ASA Adjudication on Acorn Mobility Services Ltd
Acorn Mobility Services Ltd t/a
Millennium Business Park
26 September 2012
Number of complaints:
A press ad for Acorn Stairlifts was headed "Next Day Installation" and stated "Direct from the manufacturer - New or reconditioned - Free home trial - Local surveyors - Local engineers - Rent or buy".
The complainant challenged whether the claim "Free home trial" was misleading.
CAP Code (Edition 12)
Acorn Mobility Services Ltd trading as Acorn Stairlifts (Acorn) said they provided free home trials upon request that involved them fully installing a working stairlift inside the customer's home, so that it would be available for the customer to keep if they wished. They said they did not take a deposit and so customers could then try it out without charge. If customers experienced it working successfully they would then pay for it, however, if they decided not to keep it, the stairlift and rail would be removed free of charge.
They said they were very rarely asked for the free home trial and as a result some of their recently recruited sales agents had not been properly briefed on this service. They said that after being notified of this complaint they had retrained all their staff on the procedures for free home trials. Acorn also said there may be occasions where customers decided they did not want a free home trial as it would leave holes in their carpet, and in such cases they would arrange for them to visit a neighbouring house which already had an Acorn stairlift. There might also be occasions where a free home trial would be impractical, for example if a bespoke design was required due to an unusual staircase.
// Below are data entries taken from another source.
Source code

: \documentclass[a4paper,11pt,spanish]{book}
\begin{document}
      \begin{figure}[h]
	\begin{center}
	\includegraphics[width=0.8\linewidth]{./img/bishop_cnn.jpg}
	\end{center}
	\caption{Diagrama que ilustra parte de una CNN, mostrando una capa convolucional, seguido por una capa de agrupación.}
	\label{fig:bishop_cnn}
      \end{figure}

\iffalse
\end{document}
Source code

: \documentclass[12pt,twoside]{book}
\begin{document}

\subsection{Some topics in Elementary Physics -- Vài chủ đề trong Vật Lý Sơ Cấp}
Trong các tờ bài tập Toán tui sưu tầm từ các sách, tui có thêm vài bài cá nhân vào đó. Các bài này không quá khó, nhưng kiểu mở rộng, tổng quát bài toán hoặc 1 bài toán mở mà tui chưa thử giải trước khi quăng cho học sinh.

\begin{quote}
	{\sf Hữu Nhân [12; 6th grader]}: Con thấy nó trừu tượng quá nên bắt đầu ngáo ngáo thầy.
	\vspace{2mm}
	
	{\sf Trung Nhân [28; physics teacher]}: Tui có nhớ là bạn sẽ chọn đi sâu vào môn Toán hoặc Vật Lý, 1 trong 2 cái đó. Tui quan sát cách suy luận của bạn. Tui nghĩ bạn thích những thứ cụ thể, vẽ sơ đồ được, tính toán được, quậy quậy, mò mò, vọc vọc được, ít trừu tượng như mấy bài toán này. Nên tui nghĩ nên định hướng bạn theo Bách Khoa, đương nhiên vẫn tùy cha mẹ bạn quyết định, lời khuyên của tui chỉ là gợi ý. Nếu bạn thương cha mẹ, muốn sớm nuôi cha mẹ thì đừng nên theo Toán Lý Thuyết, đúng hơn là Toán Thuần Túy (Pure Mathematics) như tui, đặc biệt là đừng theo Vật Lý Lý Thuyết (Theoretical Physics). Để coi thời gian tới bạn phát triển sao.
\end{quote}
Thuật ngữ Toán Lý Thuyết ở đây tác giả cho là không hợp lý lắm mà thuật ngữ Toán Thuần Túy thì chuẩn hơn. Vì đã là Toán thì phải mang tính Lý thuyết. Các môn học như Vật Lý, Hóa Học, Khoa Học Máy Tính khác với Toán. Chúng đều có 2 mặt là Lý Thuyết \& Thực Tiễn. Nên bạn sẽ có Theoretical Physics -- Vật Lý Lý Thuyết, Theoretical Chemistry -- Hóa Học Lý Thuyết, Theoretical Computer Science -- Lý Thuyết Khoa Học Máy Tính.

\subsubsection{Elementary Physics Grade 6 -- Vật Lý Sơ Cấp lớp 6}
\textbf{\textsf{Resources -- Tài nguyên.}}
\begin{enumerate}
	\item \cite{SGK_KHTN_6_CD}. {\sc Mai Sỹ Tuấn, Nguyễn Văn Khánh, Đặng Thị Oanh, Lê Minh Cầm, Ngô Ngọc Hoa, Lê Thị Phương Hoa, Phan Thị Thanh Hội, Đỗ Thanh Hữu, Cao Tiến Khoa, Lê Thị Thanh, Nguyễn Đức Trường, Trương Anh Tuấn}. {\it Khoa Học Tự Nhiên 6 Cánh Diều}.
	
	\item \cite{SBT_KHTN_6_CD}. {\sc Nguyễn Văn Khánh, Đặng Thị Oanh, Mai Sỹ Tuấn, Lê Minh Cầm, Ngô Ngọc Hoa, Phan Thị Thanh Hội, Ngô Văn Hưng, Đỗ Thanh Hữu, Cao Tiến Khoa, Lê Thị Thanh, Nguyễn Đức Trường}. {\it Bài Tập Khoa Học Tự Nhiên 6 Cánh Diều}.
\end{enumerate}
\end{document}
Acorn said they had provided two free home trials in the past few months, and provided order forms for these. They said there were no specific terms attached to the free home trial.
The complainant said that when their grandmother responded to the ad she was told that the free home trial involved either visiting another home nearby that had a stairlift installed, or a van containing a chair visiting her home for her to try inside the vehicle. The ASA understood that some new members of staff were not aware of the free home trial as it was not requested often, but that Acorn had subsequently retrained all relevant staff. However, we noted that Acorn had provided an assurance to the ASA in 2009 that they would ensure free home trials were available, and were concerned that not all relevant staff were aware of them. Acorn provided order forms for two customers who had taken up the free home trial offer in the last three months. The order forms appeared to be standard forms filled in by sales agents when ordering a stairlift for a customer. Both forms showed that no deposit had been paid. However, they both showed a cost for the stairlift and described this as "what you now owe", and neither form referred to a free trial. Both forms were signed by the customer under the declaration "I agree to pay the amount I owe to the person fitting the stairlift". We considered that consumers would expect a free home trial to involve a trial of the product in their own home, without an obligation to purchase it. Whilst we acknowledged that Acorn said these customers were not obliged to pay for the product if they decided not to keep it, we did not consider that consumers would expect to have to sign a sales contract to access a free trial. We did not consider that Acorn had demonstrated that the free home trial was available to consumers at the time the ad appeared, or that the trial was genuinely a "free home trial" as consumers would understand it. We concluded the claim was misleading.
The ad breached CAP Code (Edition 12) rules 3.1 and 3.3 (Misleading advertising) and 3.7 (Substantiation).
We told Acorn not to repeat the claim "free home trial" unless they could demonstrate that they offered this service and that customers were not committed to purchasing the product prior to the trial commencing.